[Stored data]
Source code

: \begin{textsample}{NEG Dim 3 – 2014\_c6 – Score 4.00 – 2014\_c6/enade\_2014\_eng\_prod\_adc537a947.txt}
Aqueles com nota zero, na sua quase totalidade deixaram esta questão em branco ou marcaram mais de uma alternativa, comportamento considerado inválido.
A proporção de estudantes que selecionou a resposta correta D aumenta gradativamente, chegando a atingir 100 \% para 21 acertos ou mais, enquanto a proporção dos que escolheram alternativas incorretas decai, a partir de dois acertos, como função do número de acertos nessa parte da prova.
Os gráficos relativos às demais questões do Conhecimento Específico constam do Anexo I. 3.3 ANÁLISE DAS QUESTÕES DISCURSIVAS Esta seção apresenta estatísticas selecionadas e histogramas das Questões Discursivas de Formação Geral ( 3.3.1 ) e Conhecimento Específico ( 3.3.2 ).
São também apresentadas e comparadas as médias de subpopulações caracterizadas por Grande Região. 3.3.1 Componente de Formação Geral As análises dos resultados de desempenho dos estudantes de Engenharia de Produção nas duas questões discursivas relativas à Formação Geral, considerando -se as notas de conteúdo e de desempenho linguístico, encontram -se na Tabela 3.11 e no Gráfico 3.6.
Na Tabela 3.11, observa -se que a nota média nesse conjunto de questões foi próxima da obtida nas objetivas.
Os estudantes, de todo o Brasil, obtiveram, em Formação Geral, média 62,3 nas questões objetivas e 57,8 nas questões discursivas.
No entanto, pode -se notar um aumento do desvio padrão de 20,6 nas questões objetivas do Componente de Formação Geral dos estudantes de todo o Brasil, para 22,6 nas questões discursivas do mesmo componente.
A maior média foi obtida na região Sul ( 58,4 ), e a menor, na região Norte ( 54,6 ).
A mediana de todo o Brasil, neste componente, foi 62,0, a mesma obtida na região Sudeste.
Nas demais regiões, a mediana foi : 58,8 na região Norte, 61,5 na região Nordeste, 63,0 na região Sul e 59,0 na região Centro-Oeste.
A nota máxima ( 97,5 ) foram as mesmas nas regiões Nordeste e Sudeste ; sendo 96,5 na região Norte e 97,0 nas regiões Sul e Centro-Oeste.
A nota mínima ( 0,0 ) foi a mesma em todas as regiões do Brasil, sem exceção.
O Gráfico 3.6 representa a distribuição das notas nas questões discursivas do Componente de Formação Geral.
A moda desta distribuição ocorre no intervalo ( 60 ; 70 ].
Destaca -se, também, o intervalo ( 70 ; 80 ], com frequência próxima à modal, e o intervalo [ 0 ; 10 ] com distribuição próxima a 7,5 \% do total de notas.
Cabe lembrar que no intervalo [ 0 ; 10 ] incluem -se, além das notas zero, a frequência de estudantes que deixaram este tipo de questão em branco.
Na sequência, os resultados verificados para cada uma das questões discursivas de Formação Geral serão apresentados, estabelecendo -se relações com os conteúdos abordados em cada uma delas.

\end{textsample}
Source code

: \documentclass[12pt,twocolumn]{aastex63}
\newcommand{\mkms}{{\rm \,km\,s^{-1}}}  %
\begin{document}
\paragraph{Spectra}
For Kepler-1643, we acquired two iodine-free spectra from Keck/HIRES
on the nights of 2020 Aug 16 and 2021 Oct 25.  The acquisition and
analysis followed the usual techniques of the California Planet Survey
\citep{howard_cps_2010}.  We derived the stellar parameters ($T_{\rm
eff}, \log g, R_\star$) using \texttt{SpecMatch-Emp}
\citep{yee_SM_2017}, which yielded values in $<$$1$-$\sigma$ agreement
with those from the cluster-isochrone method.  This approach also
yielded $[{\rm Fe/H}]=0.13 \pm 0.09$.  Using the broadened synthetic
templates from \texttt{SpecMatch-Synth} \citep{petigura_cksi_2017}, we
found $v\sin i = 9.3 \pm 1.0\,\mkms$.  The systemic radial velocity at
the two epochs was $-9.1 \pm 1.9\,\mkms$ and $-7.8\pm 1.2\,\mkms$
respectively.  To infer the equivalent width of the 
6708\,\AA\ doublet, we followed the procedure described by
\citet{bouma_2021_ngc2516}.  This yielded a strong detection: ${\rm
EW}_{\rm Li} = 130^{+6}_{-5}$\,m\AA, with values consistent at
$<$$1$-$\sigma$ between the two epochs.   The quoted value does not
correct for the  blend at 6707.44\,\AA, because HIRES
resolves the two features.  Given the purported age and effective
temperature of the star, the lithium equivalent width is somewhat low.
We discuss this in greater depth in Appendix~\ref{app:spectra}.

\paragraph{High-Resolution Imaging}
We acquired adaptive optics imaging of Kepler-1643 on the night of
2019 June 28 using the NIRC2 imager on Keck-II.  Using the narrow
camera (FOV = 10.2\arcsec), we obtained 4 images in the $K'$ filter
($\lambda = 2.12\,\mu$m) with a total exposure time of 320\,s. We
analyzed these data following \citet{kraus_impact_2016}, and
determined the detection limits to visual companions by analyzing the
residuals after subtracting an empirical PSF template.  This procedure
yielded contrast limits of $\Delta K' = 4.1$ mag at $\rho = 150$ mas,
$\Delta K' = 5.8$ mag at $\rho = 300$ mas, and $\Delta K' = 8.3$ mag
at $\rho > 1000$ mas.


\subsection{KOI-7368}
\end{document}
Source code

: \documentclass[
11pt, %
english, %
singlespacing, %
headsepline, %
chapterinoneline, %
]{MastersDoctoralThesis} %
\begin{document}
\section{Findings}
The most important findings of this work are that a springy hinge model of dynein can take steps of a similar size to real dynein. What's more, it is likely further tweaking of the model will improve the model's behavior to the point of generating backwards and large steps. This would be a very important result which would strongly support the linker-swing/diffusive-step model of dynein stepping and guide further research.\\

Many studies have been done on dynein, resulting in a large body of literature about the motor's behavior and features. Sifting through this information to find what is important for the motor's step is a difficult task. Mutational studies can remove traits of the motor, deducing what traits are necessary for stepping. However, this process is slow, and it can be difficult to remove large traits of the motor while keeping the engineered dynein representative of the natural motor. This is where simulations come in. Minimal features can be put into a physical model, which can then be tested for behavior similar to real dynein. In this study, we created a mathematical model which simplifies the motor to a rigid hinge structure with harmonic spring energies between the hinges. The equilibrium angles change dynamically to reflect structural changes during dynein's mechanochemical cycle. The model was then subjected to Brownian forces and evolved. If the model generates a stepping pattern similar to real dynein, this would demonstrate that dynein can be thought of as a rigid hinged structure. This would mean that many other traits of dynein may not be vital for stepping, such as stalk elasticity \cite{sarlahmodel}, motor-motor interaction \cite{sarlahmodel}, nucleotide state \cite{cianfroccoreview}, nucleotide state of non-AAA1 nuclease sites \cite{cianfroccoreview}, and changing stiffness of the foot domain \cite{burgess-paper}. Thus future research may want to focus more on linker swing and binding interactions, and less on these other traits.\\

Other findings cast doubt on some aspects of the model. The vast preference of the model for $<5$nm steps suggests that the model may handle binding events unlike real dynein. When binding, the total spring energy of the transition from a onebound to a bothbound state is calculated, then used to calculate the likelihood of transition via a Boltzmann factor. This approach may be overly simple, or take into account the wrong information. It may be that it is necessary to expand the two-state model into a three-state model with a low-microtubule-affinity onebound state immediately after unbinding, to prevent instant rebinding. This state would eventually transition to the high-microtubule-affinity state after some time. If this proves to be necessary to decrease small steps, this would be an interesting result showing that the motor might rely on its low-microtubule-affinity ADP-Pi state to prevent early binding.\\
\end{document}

§ What you are asked to do
Reproduce exactly the lines that run from the start of the records to the line with "Aqueles com nota", both included.

§ Task result
Source code

: \begin{textsample}{NEG Dim 3 – 2014\_c6 – Score 4.00 – 2014\_c6/enade\_2014\_eng\_prod\_adc537a947.txt}
Aqueles com nota zero, na sua quase totalidade deixaram esta questão em branco ou marcaram mais de uma alternativa, comportamento considerado inválido.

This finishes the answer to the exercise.